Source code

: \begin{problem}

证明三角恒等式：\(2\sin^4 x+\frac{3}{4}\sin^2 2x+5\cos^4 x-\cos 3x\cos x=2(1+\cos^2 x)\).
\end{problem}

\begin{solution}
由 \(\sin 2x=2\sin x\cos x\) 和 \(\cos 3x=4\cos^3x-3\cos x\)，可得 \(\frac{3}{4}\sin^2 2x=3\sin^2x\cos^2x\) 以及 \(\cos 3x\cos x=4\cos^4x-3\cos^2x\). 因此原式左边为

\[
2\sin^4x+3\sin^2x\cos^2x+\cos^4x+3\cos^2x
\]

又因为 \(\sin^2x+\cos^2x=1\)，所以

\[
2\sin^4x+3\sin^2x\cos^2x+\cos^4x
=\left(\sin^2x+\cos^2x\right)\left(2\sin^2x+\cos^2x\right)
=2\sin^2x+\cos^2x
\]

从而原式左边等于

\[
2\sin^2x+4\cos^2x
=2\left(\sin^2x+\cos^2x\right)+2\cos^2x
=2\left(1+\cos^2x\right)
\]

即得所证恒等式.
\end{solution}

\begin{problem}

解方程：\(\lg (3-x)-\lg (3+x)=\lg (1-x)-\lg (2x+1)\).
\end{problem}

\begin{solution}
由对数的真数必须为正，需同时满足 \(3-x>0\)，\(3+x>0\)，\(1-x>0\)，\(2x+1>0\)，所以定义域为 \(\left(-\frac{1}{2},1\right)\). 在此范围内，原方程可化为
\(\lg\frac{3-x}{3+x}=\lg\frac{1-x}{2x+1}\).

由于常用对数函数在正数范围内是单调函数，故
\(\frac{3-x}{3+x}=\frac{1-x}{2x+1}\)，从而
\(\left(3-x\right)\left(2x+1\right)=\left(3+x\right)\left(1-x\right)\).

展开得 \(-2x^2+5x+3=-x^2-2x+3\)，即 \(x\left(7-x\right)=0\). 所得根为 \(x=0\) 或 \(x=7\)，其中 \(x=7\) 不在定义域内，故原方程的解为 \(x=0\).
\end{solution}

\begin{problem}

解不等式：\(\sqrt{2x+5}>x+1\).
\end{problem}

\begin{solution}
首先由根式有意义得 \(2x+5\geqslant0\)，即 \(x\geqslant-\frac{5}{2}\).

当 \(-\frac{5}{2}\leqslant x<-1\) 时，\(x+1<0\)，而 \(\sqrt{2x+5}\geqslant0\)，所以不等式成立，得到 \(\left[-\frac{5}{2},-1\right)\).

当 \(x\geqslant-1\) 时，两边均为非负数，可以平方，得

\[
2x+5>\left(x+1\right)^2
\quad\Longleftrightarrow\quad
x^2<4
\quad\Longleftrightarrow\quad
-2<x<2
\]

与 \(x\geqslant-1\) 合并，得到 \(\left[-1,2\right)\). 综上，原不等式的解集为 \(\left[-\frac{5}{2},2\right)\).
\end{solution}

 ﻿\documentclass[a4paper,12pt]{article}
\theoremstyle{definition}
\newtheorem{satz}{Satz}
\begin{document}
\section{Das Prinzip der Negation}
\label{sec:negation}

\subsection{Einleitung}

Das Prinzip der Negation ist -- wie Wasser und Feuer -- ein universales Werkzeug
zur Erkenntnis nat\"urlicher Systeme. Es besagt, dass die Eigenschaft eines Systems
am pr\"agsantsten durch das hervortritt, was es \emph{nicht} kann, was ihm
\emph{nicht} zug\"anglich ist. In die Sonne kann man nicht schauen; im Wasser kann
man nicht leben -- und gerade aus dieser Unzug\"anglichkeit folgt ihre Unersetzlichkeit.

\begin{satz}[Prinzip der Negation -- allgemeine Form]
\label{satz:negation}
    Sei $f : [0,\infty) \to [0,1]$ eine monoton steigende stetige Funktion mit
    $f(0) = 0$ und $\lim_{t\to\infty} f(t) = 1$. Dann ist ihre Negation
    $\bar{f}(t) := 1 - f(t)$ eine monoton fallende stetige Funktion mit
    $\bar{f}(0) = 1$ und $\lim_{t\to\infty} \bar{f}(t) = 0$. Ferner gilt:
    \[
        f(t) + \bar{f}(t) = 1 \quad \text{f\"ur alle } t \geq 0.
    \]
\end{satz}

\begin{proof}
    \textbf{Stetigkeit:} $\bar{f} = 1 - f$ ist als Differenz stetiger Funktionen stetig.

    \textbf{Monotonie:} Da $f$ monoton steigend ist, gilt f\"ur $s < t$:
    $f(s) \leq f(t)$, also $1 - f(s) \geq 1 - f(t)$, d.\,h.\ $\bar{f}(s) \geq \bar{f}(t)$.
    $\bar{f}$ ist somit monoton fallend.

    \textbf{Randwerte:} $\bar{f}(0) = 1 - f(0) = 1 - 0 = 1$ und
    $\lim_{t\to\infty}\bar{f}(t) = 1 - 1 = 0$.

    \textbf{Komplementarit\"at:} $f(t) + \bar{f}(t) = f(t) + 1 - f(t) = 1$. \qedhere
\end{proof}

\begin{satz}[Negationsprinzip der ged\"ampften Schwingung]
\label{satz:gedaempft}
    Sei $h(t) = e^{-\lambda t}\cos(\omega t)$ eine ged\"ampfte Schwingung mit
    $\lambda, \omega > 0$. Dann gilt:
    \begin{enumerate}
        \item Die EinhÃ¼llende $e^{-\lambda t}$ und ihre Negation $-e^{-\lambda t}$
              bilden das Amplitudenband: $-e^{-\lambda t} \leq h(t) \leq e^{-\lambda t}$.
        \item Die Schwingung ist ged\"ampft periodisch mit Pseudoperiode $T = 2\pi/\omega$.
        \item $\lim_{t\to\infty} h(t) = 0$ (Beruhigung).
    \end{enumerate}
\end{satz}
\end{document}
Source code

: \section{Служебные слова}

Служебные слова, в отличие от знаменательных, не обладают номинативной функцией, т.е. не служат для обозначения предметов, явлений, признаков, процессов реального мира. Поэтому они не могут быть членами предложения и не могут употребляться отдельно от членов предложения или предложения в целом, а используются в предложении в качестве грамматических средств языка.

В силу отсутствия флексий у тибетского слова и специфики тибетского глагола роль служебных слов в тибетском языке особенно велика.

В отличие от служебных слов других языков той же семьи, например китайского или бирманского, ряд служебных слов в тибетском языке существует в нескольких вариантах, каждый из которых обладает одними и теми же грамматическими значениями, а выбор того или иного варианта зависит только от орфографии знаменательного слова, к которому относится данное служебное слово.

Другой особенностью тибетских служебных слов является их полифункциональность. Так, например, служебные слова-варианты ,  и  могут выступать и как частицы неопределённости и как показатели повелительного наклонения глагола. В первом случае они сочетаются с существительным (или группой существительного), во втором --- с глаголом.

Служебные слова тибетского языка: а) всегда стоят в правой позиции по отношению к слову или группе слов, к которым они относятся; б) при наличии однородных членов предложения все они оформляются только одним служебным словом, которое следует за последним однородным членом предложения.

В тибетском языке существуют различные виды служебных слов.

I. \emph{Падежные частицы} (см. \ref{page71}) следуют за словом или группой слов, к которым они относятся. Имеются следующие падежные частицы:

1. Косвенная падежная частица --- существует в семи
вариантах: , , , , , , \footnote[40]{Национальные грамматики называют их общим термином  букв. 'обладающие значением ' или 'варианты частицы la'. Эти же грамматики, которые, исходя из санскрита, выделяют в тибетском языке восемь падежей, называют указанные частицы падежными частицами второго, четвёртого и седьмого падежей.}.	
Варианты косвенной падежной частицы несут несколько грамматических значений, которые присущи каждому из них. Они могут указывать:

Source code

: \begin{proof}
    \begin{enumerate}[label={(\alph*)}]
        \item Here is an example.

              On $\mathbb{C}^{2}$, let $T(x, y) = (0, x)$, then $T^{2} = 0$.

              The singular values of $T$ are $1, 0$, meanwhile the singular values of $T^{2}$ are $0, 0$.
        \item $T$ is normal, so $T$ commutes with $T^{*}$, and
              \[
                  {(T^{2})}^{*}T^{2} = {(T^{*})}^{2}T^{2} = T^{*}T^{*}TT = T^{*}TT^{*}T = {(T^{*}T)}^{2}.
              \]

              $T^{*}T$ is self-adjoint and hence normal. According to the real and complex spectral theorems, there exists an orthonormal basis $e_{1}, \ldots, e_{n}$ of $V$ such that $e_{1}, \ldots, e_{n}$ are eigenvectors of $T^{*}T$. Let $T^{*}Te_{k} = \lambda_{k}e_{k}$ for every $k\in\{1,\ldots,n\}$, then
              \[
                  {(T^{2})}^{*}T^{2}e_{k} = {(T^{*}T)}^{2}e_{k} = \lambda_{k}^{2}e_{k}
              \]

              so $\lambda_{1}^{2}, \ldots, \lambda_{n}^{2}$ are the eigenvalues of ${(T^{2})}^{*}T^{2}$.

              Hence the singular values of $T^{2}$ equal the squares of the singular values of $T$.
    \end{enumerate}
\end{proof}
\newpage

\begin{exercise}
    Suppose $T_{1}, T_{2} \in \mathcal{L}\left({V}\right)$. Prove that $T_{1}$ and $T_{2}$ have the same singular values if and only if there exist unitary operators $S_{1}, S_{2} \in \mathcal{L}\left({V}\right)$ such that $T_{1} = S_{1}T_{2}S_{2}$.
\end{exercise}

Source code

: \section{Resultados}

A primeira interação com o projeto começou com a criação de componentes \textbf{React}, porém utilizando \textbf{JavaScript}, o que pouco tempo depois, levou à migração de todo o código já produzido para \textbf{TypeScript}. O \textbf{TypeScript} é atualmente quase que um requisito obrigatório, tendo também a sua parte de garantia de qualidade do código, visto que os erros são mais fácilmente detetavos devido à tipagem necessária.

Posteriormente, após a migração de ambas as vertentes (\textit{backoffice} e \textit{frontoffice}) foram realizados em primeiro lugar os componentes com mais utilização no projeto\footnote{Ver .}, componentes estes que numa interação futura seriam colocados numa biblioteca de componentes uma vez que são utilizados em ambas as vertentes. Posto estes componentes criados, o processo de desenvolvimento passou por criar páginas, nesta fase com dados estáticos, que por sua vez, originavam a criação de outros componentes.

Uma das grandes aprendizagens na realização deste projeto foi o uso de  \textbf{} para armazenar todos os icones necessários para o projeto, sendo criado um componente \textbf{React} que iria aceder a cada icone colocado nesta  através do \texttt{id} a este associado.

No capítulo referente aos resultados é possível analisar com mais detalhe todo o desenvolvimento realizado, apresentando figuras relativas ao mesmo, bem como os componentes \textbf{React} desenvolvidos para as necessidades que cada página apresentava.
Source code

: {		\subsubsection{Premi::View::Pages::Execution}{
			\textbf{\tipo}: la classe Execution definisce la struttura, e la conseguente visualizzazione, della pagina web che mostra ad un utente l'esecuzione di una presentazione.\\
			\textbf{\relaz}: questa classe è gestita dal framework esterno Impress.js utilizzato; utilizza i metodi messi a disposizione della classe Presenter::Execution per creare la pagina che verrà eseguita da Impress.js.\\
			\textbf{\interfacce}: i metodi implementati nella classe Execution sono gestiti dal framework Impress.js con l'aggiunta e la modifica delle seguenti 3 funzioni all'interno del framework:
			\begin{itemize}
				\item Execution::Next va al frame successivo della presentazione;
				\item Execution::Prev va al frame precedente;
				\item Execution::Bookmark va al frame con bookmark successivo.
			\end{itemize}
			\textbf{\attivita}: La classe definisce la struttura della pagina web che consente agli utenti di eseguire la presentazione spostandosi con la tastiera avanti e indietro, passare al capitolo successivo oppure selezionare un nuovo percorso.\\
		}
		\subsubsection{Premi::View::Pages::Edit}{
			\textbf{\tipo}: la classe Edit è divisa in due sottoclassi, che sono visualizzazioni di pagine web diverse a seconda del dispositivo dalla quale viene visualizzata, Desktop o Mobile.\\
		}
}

> _WHAT YOU HAVE TO DO_: This exercise calls for the lines from the one holding "un nuovo percorso.\\" through the end of the entries, transcribed exactly and with nothing more.

> _TASK OUTPUT_:
			\textbf{\attivita}: La classe definisce la struttura della pagina web che consente agli utenti di eseguire la presentazione spostandosi con la tastiera avanti e indietro, passare al capitolo successivo oppure selezionare un nuovo percorso.\\
		}
		\subsubsection{Premi::View::Pages::Edit}{
			\textbf{\tipo}: la classe Edit è divisa in due sottoclassi, che sono visualizzazioni di pagine web diverse a seconda del dispositivo dalla quale viene visualizzata, Desktop o Mobile.\\
		}
}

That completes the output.